DATASET ENTRIES START
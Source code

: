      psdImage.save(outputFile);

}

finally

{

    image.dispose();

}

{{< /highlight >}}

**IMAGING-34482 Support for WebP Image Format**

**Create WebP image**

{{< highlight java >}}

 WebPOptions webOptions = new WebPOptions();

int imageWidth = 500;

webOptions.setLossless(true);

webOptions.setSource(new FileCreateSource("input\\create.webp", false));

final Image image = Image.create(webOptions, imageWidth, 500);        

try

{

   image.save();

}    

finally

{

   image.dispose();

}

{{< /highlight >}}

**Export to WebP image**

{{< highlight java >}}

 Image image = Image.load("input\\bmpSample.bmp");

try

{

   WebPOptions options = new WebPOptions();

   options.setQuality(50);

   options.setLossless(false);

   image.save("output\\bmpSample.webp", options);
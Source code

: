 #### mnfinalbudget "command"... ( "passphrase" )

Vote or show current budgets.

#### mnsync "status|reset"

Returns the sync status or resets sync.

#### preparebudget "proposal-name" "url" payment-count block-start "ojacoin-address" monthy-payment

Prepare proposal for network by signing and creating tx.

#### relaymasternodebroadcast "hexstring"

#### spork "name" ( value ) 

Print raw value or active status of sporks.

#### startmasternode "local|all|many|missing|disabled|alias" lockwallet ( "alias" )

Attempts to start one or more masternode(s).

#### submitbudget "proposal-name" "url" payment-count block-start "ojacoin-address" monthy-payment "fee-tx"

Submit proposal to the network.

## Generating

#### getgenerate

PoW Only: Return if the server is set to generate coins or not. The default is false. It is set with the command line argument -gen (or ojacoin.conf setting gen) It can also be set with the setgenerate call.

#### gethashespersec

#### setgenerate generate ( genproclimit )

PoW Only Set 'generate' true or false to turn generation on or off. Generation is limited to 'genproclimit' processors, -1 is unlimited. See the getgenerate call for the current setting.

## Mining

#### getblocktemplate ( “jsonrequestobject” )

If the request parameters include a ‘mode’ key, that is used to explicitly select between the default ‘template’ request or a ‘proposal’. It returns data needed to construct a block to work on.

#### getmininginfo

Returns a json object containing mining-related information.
DATASET ENTRIES END
WORK ORDER: Lines holding the word "WebPOptions" are the answer; copy each one from the records above.

EXPECTED ANSWER:
 WebPOptions webOptions = new WebPOptions();
   WebPOptions options = new WebPOptions();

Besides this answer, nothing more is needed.